How to Get Big Data Integration Right the First Time

It’s actually hard to find good guidance out there when it comes to big data integration.  Everyone thinks they have the answer, but the experience is just not there, even as we watch big data integration technology appear.

One article that I recommend is by Richard Daley, entitled How to Be Successful with Big Data Integration.  In this article, Daley provides some practical guidance, including: 

“Overall, a big data integration solution will be most successful if it

  1. Lifts the major constraints around big data storage and data processing platforms so that, for Hadoop, there are no inherent delays in accessing data across large clusters of computers, and, for NoSQL databases, restrictions to querying data—such as the ability to sort and group data or perform joins—are removed.
  2. Eliminates the technical barriers—users need simple, easy-to-use, and high-productivity visual development interfaces for high-performance data input, output and manipulation regardless of which big data platform (from Hadoop to the NoSQL databases) they deploy.
  3. Facilitates integration with enterprise data—even big data cannot thrive on its own.
  4. Also delivers a complete business analytics solution that includes everything from reports, dashboards, interactive visualization and exploration, and predictive analytics.”
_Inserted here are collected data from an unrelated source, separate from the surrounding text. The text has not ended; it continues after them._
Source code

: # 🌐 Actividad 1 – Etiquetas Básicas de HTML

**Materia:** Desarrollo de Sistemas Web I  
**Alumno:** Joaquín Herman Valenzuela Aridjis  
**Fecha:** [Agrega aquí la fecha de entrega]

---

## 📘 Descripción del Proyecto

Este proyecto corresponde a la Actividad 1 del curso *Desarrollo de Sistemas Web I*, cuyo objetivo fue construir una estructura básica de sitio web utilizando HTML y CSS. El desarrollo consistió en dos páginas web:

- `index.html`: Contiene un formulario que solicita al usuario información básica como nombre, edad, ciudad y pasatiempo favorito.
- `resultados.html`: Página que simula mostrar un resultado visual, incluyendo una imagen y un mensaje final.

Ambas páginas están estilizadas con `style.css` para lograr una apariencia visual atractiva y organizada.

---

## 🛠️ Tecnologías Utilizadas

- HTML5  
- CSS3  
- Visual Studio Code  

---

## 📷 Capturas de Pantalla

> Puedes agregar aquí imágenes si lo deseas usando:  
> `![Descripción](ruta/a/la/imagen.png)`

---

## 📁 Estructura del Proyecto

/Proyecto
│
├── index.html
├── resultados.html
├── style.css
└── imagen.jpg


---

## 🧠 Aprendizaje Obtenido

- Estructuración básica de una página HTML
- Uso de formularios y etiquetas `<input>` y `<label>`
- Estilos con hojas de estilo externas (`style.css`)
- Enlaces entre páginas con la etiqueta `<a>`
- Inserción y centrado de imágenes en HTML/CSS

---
Expanding on this a bit, I would say that what worked with traditional data integration approaches and the technology in the past are just as important when the data is, well, big data.  Make sure you don’t throw the baby out with the bath water, and thus insure that you’ll solve most of the traditional data integration problems such as data semantic mediation, data model mediation, data quality, data validation, etc..
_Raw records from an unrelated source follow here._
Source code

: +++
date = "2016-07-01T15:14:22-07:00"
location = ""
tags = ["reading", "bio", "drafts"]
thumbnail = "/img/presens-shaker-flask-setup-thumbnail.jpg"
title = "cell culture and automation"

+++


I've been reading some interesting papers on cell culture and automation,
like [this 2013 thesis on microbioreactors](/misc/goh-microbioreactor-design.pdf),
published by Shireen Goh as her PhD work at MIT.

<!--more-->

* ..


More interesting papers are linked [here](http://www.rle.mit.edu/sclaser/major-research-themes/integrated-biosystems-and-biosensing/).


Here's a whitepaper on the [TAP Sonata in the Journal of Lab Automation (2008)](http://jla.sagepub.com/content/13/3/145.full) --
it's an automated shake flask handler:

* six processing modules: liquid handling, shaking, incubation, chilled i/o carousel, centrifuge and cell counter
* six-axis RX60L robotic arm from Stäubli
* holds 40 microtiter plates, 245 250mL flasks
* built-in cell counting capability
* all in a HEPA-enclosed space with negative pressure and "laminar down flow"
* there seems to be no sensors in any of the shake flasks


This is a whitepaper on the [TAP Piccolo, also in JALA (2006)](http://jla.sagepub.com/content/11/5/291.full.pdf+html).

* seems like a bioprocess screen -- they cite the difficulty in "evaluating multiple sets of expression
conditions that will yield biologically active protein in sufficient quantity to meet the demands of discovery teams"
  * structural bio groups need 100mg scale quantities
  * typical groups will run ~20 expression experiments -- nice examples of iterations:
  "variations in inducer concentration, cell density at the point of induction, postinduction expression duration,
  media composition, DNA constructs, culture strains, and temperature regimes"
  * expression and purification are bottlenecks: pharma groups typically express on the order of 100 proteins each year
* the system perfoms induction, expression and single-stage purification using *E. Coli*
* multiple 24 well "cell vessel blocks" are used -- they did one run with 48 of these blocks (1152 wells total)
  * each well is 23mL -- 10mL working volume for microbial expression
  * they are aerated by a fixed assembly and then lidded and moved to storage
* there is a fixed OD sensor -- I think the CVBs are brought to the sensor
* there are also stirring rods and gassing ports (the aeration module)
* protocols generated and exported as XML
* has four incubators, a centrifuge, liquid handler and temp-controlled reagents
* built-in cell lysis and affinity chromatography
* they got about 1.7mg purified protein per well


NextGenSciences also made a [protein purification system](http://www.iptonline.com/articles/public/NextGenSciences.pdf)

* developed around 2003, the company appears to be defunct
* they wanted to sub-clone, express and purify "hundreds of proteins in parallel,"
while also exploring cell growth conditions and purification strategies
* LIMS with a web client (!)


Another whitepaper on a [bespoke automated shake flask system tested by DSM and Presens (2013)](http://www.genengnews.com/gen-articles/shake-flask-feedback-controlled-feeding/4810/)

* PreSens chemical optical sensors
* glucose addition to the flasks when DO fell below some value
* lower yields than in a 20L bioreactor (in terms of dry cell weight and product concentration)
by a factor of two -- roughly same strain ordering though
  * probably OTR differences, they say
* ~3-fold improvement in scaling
However, there is something to be said about technology that’s specifically designed for big data systems.  This means technology that provides built-in features and functions that deal with massive volumes of data, is able to manage the movement of the data, and, finally, deal with information that may not be bound to structures.
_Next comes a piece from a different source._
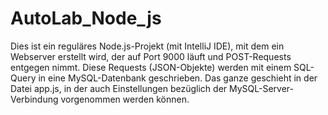 # AutoLab_Node_js
Dies ist ein reguläres Node.js-Projekt (mit IntelliJ IDE), mit dem ein Webserver erstellt wird, der auf Port 9000 läuft und POST-Requests entgegen nimmt. Diese Requests (JSON-Objekte) werden mit einem SQL-Query in eine MySQL-Datenbank geschrieben. Das ganze geschieht in der Datei app.js, in der auch Einstellungen bezüglich der MySQL-Server-Verbindung vorgenommen werden können.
What this all means to me is that:

  • Big data integration means leveraging approaches and technology that are much more flexible and scalable.  This also means changing methodologies and approaches for how we approach big data integration.  These build upon traditional approaches and methods, and do not replace them.
  • We need to consider upgrades to our data integration technology, including solutions specifically designed to deal with the scale and lack of structure.   These are emerging now, and they are worth a look.
  • The value of this technology far exceeds the value of waiting for the hype to settle down.  Those who do not leverage big data technology and big data integration today will find that they have much to catch up to later.  Remember, retooling typically and quickly raises the risk of failure.
  • This is strategic technology.  We should be treating it as such.

Some will understand how to drive forward with big data integration, but most will need some education.  Perhaps use this blog as a jumping off point to understand what’s changed, and, perhaps more importantly, what’s not.